__Entries taken from a collection__

###

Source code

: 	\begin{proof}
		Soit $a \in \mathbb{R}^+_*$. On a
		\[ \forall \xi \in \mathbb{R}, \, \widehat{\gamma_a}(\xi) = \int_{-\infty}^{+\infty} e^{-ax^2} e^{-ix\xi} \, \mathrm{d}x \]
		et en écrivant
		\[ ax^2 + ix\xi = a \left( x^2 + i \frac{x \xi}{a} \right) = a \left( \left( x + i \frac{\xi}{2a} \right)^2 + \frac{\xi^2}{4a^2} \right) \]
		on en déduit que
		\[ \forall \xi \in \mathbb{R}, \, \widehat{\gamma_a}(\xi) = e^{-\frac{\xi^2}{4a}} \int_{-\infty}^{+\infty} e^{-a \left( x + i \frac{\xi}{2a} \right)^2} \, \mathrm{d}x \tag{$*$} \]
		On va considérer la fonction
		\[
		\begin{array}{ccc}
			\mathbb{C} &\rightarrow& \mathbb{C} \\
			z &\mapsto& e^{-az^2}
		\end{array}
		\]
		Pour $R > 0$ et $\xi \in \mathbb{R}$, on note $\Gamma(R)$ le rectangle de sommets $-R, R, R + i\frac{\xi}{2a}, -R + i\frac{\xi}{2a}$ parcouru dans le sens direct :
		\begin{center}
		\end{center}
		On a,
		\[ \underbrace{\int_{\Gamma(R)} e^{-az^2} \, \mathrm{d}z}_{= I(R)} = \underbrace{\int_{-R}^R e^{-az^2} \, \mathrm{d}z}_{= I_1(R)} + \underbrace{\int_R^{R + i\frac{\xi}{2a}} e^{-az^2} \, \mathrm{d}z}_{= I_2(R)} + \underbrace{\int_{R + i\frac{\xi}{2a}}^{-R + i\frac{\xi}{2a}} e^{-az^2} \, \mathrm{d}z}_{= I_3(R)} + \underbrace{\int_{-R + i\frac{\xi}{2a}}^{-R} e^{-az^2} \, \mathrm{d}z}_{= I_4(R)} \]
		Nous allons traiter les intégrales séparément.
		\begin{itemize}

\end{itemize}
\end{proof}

###

__Exercise directions__
Only the lines of the data holding the string "mathrm" are wanted; copy each of them.

__Answer to this problem__
		\[ \forall \xi \in \mathbb{R}, \, \widehat{\gamma_a}(\xi) = \int_{-\infty}^{+\infty} e^{-ax^2} e^{-ix\xi} \, \mathrm{d}x \]
		\[ \forall \xi \in \mathbb{R}, \, \widehat{\gamma_a}(\xi) = e^{-\frac{\xi^2}{4a}} \int_{-\infty}^{+\infty} e^{-a \left( x + i \frac{\xi}{2a} \right)^2} \, \mathrm{d}x \tag{$*$} \]
		\[ \underbrace{\int_{\Gamma(R)} e^{-az^2} \, \mathrm{d}z}_{= I(R)} = \underbrace{\int_{-R}^R e^{-az^2} \, \mathrm{d}z}_{= I_1(R)} + \underbrace{\int_R^{R + i\frac{\xi}{2a}} e^{-az^2} \, \mathrm{d}z}_{= I_2(R)} + \underbrace{\int_{R + i\frac{\xi}{2a}}^{-R + i\frac{\xi}{2a}} e^{-az^2} \, \mathrm{d}z}_{= I_3(R)} + \underbrace{\int_{-R + i\frac{\xi}{2a}}^{-R} e^{-az^2} \, \mathrm{d}z}_{= I_4(R)} \]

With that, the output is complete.